**WHAT TO PRODUCE:**
Set down the whole listing verbatim.

**EXTRACTED ENTRIES:**
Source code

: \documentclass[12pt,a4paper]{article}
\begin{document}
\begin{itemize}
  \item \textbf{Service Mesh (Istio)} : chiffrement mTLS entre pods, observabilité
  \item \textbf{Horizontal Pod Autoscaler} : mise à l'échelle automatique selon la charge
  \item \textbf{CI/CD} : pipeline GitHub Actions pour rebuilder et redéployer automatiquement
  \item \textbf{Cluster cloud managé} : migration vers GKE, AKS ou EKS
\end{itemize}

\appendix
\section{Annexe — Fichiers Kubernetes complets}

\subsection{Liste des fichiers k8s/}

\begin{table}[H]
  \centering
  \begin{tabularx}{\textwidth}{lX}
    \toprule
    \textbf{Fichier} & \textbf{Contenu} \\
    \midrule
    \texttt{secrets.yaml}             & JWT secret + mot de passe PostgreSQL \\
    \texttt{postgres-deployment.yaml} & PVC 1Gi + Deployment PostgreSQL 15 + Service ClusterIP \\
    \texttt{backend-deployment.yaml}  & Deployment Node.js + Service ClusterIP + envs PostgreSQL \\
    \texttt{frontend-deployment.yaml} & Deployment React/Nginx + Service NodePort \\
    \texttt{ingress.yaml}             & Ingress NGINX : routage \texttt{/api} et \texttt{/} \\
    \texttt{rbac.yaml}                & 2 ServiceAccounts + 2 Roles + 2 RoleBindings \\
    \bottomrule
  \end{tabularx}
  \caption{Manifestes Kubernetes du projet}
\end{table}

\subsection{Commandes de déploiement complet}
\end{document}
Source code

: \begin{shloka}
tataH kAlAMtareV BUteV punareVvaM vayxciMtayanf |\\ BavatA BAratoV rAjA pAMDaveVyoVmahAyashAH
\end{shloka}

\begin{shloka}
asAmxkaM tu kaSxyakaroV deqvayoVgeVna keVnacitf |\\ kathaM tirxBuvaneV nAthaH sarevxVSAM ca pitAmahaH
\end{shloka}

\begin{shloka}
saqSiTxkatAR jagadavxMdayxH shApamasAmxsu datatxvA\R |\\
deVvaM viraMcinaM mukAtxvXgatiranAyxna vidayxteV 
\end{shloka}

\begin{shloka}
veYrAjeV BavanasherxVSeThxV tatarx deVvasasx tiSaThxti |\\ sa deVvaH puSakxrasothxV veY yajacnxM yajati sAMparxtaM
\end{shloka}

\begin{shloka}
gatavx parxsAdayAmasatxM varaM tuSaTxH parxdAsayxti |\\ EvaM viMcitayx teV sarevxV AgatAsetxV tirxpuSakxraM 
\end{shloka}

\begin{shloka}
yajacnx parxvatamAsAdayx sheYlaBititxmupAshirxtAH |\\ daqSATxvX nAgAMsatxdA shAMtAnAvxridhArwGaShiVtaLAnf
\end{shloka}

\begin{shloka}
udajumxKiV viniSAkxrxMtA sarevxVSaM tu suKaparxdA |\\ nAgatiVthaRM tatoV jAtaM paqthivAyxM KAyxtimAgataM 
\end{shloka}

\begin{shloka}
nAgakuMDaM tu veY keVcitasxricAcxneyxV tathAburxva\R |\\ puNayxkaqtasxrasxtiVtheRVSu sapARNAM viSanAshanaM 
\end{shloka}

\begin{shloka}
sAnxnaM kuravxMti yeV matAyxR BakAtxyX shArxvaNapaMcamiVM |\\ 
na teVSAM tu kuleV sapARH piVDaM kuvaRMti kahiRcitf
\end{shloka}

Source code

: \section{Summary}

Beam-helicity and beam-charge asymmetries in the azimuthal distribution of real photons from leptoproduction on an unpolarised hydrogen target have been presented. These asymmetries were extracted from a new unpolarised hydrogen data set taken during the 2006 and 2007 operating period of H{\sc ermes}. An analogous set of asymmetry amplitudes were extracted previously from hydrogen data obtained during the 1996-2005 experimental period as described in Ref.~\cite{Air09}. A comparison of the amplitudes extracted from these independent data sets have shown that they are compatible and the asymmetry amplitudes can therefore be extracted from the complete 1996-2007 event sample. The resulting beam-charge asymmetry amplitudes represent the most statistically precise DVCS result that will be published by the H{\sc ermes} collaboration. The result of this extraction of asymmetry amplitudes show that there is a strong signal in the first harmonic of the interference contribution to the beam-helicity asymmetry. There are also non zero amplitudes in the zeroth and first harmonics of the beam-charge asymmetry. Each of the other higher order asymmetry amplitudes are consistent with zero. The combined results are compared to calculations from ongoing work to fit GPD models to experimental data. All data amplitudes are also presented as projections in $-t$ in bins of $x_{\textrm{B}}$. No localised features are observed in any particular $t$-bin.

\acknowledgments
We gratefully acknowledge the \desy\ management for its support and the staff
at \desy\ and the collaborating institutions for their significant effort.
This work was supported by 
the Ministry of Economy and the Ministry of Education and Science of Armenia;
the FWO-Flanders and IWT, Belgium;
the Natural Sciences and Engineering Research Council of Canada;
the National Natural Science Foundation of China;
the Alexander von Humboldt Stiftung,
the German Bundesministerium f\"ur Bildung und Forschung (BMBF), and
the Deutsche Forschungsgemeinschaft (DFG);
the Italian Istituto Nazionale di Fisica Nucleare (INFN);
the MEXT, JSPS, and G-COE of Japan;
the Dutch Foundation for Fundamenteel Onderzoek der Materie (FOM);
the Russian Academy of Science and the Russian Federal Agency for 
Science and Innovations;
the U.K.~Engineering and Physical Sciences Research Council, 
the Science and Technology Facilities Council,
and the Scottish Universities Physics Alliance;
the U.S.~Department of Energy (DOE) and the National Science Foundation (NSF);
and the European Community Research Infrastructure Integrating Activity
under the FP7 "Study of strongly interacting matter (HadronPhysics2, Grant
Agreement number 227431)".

**EXERCISE SOLUTION:**
Source code

: \documentclass[12pt,a4paper]{article}
\begin{document}
\begin{itemize}
  \item \textbf{Service Mesh (Istio)} : chiffrement mTLS entre pods, observabilité
  \item \textbf{Horizontal Pod Autoscaler} : mise à l'échelle automatique selon la charge
  \item \textbf{CI/CD} : pipeline GitHub Actions pour rebuilder et redéployer automatiquement
  \item \textbf{Cluster cloud managé} : migration vers GKE, AKS ou EKS
\end{itemize}

\appendix
\section{Annexe — Fichiers Kubernetes complets}

\subsection{Liste des fichiers k8s/}

\begin{table}[H]
  \centering
  \begin{tabularx}{\textwidth}{lX}
    \toprule
    \textbf{Fichier} & \textbf{Contenu} \\
    \midrule
    \texttt{secrets.yaml}             & JWT secret + mot de passe PostgreSQL \\
    \texttt{postgres-deployment.yaml} & PVC 1Gi + Deployment PostgreSQL 15 + Service ClusterIP \\
    \texttt{backend-deployment.yaml}  & Deployment Node.js + Service ClusterIP + envs PostgreSQL \\
    \texttt{frontend-deployment.yaml} & Deployment React/Nginx + Service NodePort \\
    \texttt{ingress.yaml}             & Ingress NGINX : routage \texttt{/api} et \texttt{/} \\
    \texttt{rbac.yaml}                & 2 ServiceAccounts + 2 Roles + 2 RoleBindings \\
    \bottomrule
  \end{tabularx}
  \caption{Manifestes Kubernetes du projet}
\end{table}

\subsection{Commandes de déploiement complet}
\end{document}
Source code

: \begin{shloka}
tataH kAlAMtareV BUteV punareVvaM vayxciMtayanf |\\ BavatA BAratoV rAjA pAMDaveVyoVmahAyashAH
\end{shloka}

\begin{shloka}
asAmxkaM tu kaSxyakaroV deqvayoVgeVna keVnacitf |\\ kathaM tirxBuvaneV nAthaH sarevxVSAM ca pitAmahaH
\end{shloka}

\begin{shloka}
saqSiTxkatAR jagadavxMdayxH shApamasAmxsu datatxvA\R |\\
deVvaM viraMcinaM mukAtxvXgatiranAyxna vidayxteV 
\end{shloka}

\begin{shloka}
veYrAjeV BavanasherxVSeThxV tatarx deVvasasx tiSaThxti |\\ sa deVvaH puSakxrasothxV veY yajacnxM yajati sAMparxtaM
\end{shloka}

\begin{shloka}
gatavx parxsAdayAmasatxM varaM tuSaTxH parxdAsayxti |\\ EvaM viMcitayx teV sarevxV AgatAsetxV tirxpuSakxraM 
\end{shloka}

\begin{shloka}
yajacnx parxvatamAsAdayx sheYlaBititxmupAshirxtAH |\\ daqSATxvX nAgAMsatxdA shAMtAnAvxridhArwGaShiVtaLAnf
\end{shloka}

\begin{shloka}
udajumxKiV viniSAkxrxMtA sarevxVSaM tu suKaparxdA |\\ nAgatiVthaRM tatoV jAtaM paqthivAyxM KAyxtimAgataM 
\end{shloka}

\begin{shloka}
nAgakuMDaM tu veY keVcitasxricAcxneyxV tathAburxva\R |\\ puNayxkaqtasxrasxtiVtheRVSu sapARNAM viSanAshanaM 
\end{shloka}

\begin{shloka}
sAnxnaM kuravxMti yeV matAyxR BakAtxyX shArxvaNapaMcamiVM |\\ 
na teVSAM tu kuleV sapARH piVDaM kuvaRMti kahiRcitf
\end{shloka}

Source code

: \section{Summary}

Beam-helicity and beam-charge asymmetries in the azimuthal distribution of real photons from leptoproduction on an unpolarised hydrogen target have been presented. These asymmetries were extracted from a new unpolarised hydrogen data set taken during the 2006 and 2007 operating period of H{\sc ermes}. An analogous set of asymmetry amplitudes were extracted previously from hydrogen data obtained during the 1996-2005 experimental period as described in Ref.~\cite{Air09}. A comparison of the amplitudes extracted from these independent data sets have shown that they are compatible and the asymmetry amplitudes can therefore be extracted from the complete 1996-2007 event sample. The resulting beam-charge asymmetry amplitudes represent the most statistically precise DVCS result that will be published by the H{\sc ermes} collaboration. The result of this extraction of asymmetry amplitudes show that there is a strong signal in the first harmonic of the interference contribution to the beam-helicity asymmetry. There are also non zero amplitudes in the zeroth and first harmonics of the beam-charge asymmetry. Each of the other higher order asymmetry amplitudes are consistent with zero. The combined results are compared to calculations from ongoing work to fit GPD models to experimental data. All data amplitudes are also presented as projections in $-t$ in bins of $x_{\textrm{B}}$. No localised features are observed in any particular $t$-bin.

\acknowledgments
We gratefully acknowledge the \desy\ management for its support and the staff
at \desy\ and the collaborating institutions for their significant effort.
This work was supported by 
the Ministry of Economy and the Ministry of Education and Science of Armenia;
the FWO-Flanders and IWT, Belgium;
the Natural Sciences and Engineering Research Council of Canada;
the National Natural Science Foundation of China;
the Alexander von Humboldt Stiftung,
the German Bundesministerium f\"ur Bildung und Forschung (BMBF), and
the Deutsche Forschungsgemeinschaft (DFG);
the Italian Istituto Nazionale di Fisica Nucleare (INFN);
the MEXT, JSPS, and G-COE of Japan;
the Dutch Foundation for Fundamenteel Onderzoek der Materie (FOM);
the Russian Academy of Science and the Russian Federal Agency for 
Science and Innovations;
the U.K.~Engineering and Physical Sciences Research Council, 
the Science and Technology Facilities Council,
and the Scottish Universities Physics Alliance;
the U.S.~Department of Energy (DOE) and the National Science Foundation (NSF);
and the European Community Research Infrastructure Integrating Activity
under the FP7 "Study of strongly interacting matter (HadronPhysics2, Grant
Agreement number 227431)".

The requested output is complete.